**INPUT RECORDS:**
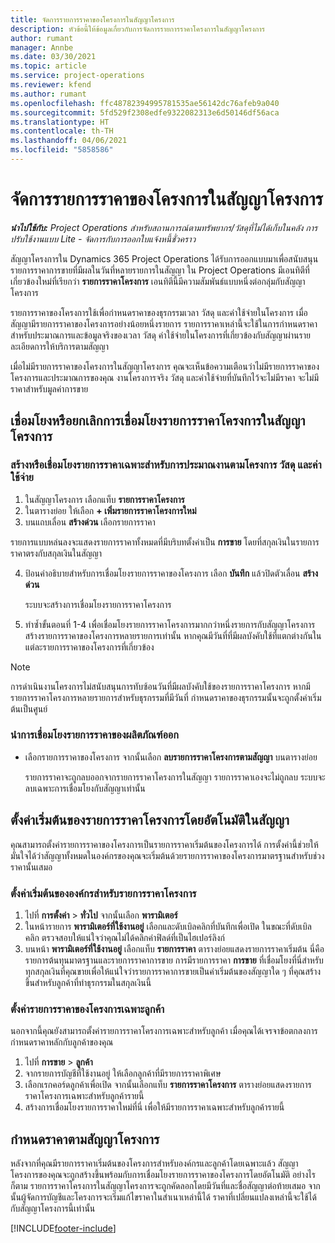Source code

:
 ```yaml
---
title: จัดการรายการราคาของโครงการในสัญญาโครงการ
description: หัวข้อนี้ให้ข้อมูลเกี่ยวกับการจัดการรายการราคาโครงการในสัญญาโครงการ
author: rumant
manager: Annbe
ms.date: 03/30/2021
ms.topic: article
ms.service: project-operations
ms.reviewer: kfend
ms.author: rumant
ms.openlocfilehash: ffc48782394995781535ae56142dc76afeb9a040
ms.sourcegitcommit: 5fd529f2308edfe9322082313e6d50146df56aca
ms.translationtype: HT
ms.contentlocale: th-TH
ms.lasthandoff: 04/06/2021
ms.locfileid: "5858586"
---
```

# <a name="manage-project-price-lists-on-project-contracts"></a>จัดการรายการราคาของโครงการในสัญญาโครงการ

_**นำไปใช้กับ:** Project Operations สำหรับสถานการณ์ตามทรัพยากร/วัสดุที่ไม่ได้เก็บในคลัง การปรับใช้งานแบบ Lite - จัดการกับการออกใบแจ้งหนี้ชั่วคราว_

สัญญาโครงการใน Dynamics 365 Project Operations ได้รับการออกแบบมาเพื่อสนับสนุนรายการราคาการขายที่มีผลในวันที่หลายรายการในสัญญา ใน Project Operations มีเอนทิตีที่เกี่ยวข้องใหม่ที่เรียกว่า **รายการราคาโครงการ** เอนทิตีนี้มีความสัมพันธ์แบบหนึ่งต่อกลุ่มกับสัญญาโครงการ

รายการราคาของโครงการใช้เพื่อกำหนดราคาของธุรกรรมเวลา วัสดุ และค่าใช้จ่ายในโครงการ เมื่อสัญญามีรายการราคาของโครงการอย่างน้อยหนึ่งรายการ รายการราคาเหล่านี้จะใช้ในการกำหนดราคาสำหรับประมาณการและข้อมูลจริงของเวลา วัสดุ ค่าใช้จ่ายในโครงการที่เกี่ยวข้องกับสัญญาผ่านรายละเอียดการให้บริการตามสัญญา

เมื่อไม่มีรายการราคาของโครงการในสัญญาโครงการ คุณจะเห็นข้อความเตือนว่าไม่มีรายการราคาของโครงการและประมาณการของคุณ งานโครงการจริง วัสดุ และค่าใช้จ่ายที่บันทึกไว้จะไม่มีราคา จะไม่มีราคาสำหรับมูลค่าการขาย

## <a name="associate-or-unassociate-a-project-price-list-on-a-project-contract"></a>เชื่อมโยงหรือยกเลิกการเชื่อมโยงรายการราคาโครงการในสัญญาโครงการ

### <a name="create-or-associate-a-specific-price-list-for-estimating-project-based-work-material-and-expenses"></a>สร้างหรือเชื่อมโยงรายการราคาเฉพาะสำหรับการประมาณงานตามโครงการ วัสดุ และค่าใช้จ่าย

1. ในสัญญาโครงการ เลือกแท็บ **รายการราคาโครงการ**
2. ในตารางย่อย ให้เลือก **+ เพิ่มรายการราคาโครงการใหม่**
3. บนแถบเลื่อน **สร้างด่วน** เลือกรายการราคา 

  รายการแบบหล่นลงจะแสดงรายการราคาทั้งหมดที่มีบริบทตั้งค่าเป็น **การขาย** โดยที่สกุลเงินในรายการราคาตรงกับสกุลเงินในสัญญา
  
4. ป้อนคำอธิบายสำหรับการเชื่อมโยงรายการราคาของโครงการ เลือก **บันทึก** แล้วปิดตัวเลื่อน **สร้างด่วน**

   ระบบจะสร้างการเชื่อมโยงรายการราคาโครงการ
   
5. ทำซ้ำขั้นตอนที่ 1-4 เพื่อเชื่อมโยงรายการราคาโครงการมากกว่าหนึ่งรายการกับสัญญาโครงการ สร้างรายการราคาของโครงการหลายรายการเท่านั้น หากคุณมีวันที่ที่มีผลบังคับใช้ที่แตกต่างกันในแต่ละรายการราคาของโครงการที่เกี่ยวข้อง

> [!NOTE]
> การดำเนินงานโครงการไม่สนับสนุนการทับซ้อนวันที่มีผลบังคับใช้ของรายการราคาโครงการ หากมีรายการราคาโครงการหลายรายการสำหรับธุรกรรมที่มีวันที่ กำหนดราคาของธุรกรรมนั้นจะถูกตั้งค่าเริ่มต้นเป็นศูนย์

### <a name="remove-a-project-price-list-association"></a>นำการเชื่อมโยงรายการราคาของผลิตภัณฑ์ออก

- เลือกรายการราคาของโครงการ จากนั้นเลือก **ลบรายการราคาโครงการตามสัญญา** บนตารางย่อย 

  รายการราคาจะถูกลบออกจากรายการราคาโครงการในสัญญา รายการราคาเองจะไม่ถูกลบ ระบบจะลบเฉพาะการเชื่อมโยงกับสัญญาเท่านั้น

## <a name="set-up-automatic-defaulting-of-project-price-lists-on-a-contract"></a>ตั้งค่าเริ่มต้นของรายการราคาโครงการโดยอัตโนมัติในสัญญา

คุณสามารถตั้งค่ารายการราคาของโครงการเป็นรายการราคาเริ่มต้นของโครงการได้ การตั้งค่านี้ช่วยให้มั่นใจได้ว่าสัญญาทั้งหมดในองค์กรของคุณจะเริ่มต้นด้วยรายการราคาของโครงการมาตรฐานสำหรับช่วงราคานั้นเสมอ

### <a name="set-up-the-organizational-default-for-project-price-lists"></a>ตั้งค่าเริ่มต้นขององค์กรสำหรับรายการราคาโครงการ

1. ไปที่  **การตั้งค่า** > **ทั่วไป** จากนั้นเลือก **พารามิเตอร์**
2. ในหน้ารายการ **พารามิเตอร์ที่ใช้งานอยู่** เลือกและดับเบิลคลิกที่บันทึกเพื่อเปิด ในขณะที่ดับเบิลคลิก ตรวจสอบให้แน่ใจว่าคุณไม่ได้คลิกค่าฟิลด์ที่เป็นไฮเปอร์ลิงก์ 
3. บนหน้า **พารามิเตอร์ที่ใช้งานอยู่** เลือกแท็บ **รายการราคา** ตารางย่อยแสดงรายการราคาเริ่มต้น นี่คือรายการต้นทุนมาตรฐานและรายการราคาการขาย การมีรายการราคา **การขาย** ที่เชื่อมโยงที่นี่สำหรับทุกสกุลเงินที่คุณขายเพื่อให้แน่ใจว่ารายการราคาการขายเป็นค่าเริ่มต้นของสัญญาใด ๆ ที่คุณสร้างขึ้นสำหรับลูกค้าที่ทำธุรกรรมในสกุลเงินนี้

### <a name="set-up-a-customer-specific-project-price-list"></a>ตั้งค่ารายการราคาของโครงการเฉพาะลูกค้า

นอกจากนี้คุณยังสามารถตั้งค่ารายการราคาโครงการเฉพาะสำหรับลูกค้า เมื่อคุณได้เจรจาข้อตกลงการกำหนดราคาหลักกับลูกค้าของคุณ

1. ไปที่ **การขาย** > **ลูกค้า**
2. จากรายการบัญชีที่ใช้งานอยู่ ให้เลือกลูกค้าที่มีรายการราคาพิเศษ
3. เลือกเรกคอร์ดลูกค้าเพื่อเปิด จากนั้นเลือกแท็บ **รายการราคาโครงการ** ตารางย่อยแสดงรายการราคาโครงการเฉพาะสำหรับลูกค้ารายนี้ 
4. สร้างการเชื่อมโยงรายการราคาใหม่ที่นี่ เพื่อให้มีรายการราคาเฉพาะสำหรับลูกค้ารายนี้

## <a name="custom-pricing-on-a-project-contract"></a>กำหนดราคาตามสัญญาโครงการ

หลังจากที่คุณมีรายการราคาเริ่มต้นของโครงการสำหรับองค์กรและลูกค้าโดยเฉพาะแล้ว สัญญาโครงการของคุณจะถูกสร้างขึ้นพร้อมกับการเชื่อมโยงรายการราคาของโครงการโดยอัตโนมัติ อย่างไรก็ตาม รายการราคาโครงการในสัญญาโครงการจะถูกคัดลอกโดยมีวันที่และชื่อสัญญาต่อท้ายเสมอ จากนั้นผู้จัดการบัญชีและโครงการจะเริ่มแก้ไขราคาในสำเนาเหล่านี้ได้ ราคาที่เปลี่ยนแปลงเหล่านี้จะใช้ได้กับสัญญาโครงการนี้เท่านั้น


[!INCLUDE[footer-include](../includes/footer-banner.md)]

**PROBLEM DESCRIPTION:** In the material above, how many lines contain the string "ารายน"? Respond with that number by itself.

**EXERCISE ANSWER:** 2